Word for word, restate the records from their first line through the line with "Der Dienst überprüft", both ends included; omit each picture.

→ **Data to use**
* * *
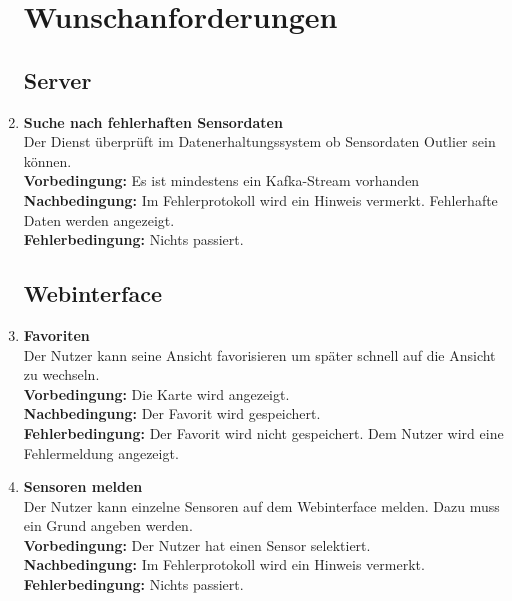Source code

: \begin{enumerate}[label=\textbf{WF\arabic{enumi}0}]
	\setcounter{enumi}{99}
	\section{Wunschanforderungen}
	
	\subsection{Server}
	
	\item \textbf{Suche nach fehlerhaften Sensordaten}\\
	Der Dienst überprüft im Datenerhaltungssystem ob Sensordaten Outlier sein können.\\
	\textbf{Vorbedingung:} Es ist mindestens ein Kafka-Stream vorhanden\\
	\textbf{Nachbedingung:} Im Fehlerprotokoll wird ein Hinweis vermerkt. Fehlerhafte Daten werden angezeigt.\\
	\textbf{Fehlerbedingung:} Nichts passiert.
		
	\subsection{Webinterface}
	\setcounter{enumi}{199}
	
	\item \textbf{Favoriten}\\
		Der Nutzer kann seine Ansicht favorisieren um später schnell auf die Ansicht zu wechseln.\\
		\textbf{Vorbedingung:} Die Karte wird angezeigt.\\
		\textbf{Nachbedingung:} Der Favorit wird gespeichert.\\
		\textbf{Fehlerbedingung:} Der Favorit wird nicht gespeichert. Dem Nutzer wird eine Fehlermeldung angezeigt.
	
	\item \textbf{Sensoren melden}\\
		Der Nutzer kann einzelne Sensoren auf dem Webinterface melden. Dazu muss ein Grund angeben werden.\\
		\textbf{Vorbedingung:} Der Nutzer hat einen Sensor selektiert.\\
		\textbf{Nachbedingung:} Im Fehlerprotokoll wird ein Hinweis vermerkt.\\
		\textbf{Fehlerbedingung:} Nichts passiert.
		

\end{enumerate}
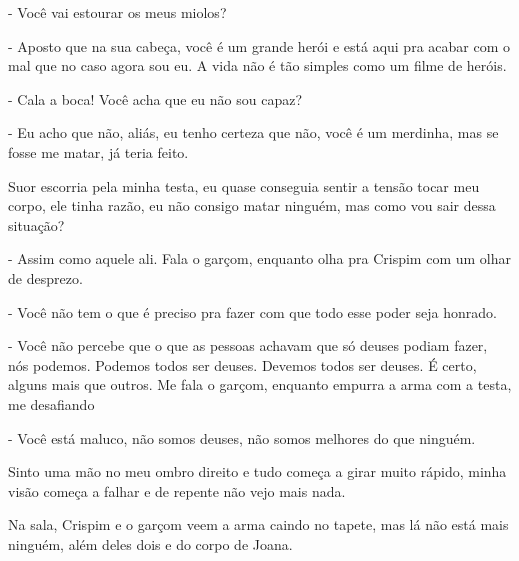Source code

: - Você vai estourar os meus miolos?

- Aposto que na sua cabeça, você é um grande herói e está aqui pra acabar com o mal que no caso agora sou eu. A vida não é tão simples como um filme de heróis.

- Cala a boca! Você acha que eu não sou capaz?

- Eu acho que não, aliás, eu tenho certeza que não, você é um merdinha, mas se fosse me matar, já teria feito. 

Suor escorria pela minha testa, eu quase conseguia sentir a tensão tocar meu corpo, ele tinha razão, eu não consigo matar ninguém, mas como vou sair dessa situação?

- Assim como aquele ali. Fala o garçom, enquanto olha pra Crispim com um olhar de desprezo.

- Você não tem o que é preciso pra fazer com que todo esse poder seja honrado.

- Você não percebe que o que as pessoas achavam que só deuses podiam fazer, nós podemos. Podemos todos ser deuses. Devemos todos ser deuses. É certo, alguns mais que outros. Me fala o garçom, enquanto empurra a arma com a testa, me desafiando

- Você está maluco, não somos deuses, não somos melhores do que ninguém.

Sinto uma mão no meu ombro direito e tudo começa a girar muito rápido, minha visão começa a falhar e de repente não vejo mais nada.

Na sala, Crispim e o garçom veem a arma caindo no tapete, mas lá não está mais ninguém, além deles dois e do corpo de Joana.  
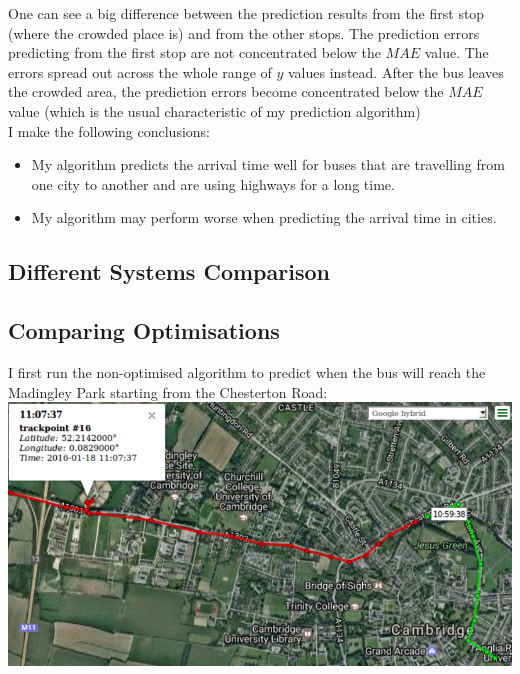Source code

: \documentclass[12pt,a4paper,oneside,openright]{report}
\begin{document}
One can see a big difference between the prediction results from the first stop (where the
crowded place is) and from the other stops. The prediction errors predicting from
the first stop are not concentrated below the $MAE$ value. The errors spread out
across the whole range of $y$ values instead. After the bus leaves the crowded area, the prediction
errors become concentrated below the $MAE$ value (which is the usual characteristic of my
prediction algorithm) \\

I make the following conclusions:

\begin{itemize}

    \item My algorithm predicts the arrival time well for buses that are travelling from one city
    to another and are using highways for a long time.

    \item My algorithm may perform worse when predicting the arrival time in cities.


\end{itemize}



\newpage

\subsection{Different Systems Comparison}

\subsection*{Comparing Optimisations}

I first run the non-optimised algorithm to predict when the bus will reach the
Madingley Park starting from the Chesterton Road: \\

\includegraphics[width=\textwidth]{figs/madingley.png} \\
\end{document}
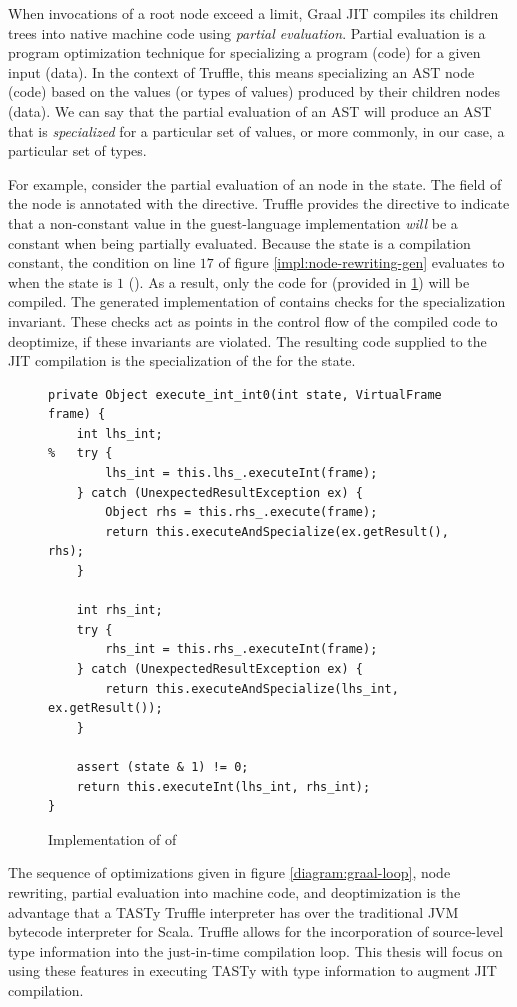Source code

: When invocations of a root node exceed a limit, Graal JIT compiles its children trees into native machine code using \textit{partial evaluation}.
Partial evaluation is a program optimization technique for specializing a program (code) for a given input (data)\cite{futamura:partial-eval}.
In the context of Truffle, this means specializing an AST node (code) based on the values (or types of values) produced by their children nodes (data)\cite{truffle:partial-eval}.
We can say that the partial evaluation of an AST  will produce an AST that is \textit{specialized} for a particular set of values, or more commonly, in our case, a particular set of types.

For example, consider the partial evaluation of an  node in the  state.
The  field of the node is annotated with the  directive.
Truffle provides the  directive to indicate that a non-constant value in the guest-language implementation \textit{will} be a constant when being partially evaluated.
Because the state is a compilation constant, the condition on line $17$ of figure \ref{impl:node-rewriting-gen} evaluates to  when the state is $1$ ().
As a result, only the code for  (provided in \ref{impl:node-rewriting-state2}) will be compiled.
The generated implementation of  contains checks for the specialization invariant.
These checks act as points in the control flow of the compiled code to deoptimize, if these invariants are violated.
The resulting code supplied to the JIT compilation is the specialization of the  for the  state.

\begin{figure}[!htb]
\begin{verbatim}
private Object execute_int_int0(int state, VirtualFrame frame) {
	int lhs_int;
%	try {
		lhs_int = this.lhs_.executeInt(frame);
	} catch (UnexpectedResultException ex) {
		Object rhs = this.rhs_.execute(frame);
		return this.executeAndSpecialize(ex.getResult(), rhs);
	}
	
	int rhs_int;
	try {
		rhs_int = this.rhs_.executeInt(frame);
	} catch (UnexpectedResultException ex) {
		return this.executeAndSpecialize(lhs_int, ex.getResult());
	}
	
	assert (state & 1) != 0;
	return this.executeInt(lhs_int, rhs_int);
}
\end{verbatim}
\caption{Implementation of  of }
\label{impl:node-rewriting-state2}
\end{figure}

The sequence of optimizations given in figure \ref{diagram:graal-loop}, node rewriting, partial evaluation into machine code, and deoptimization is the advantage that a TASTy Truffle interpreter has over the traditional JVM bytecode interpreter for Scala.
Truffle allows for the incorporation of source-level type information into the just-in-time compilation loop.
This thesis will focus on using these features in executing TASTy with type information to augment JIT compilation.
* * *
→ **Solution to the exercise**
Source code

: \begin{enumerate}[label=\textbf{WF\arabic{enumi}0}]
	\setcounter{enumi}{99}
	\section{Wunschanforderungen}
	
	\subsection{Server}
	
	\item \textbf{Suche nach fehlerhaften Sensordaten}\\
	Der Dienst überprüft im Datenerhaltungssystem ob Sensordaten Outlier sein können.\\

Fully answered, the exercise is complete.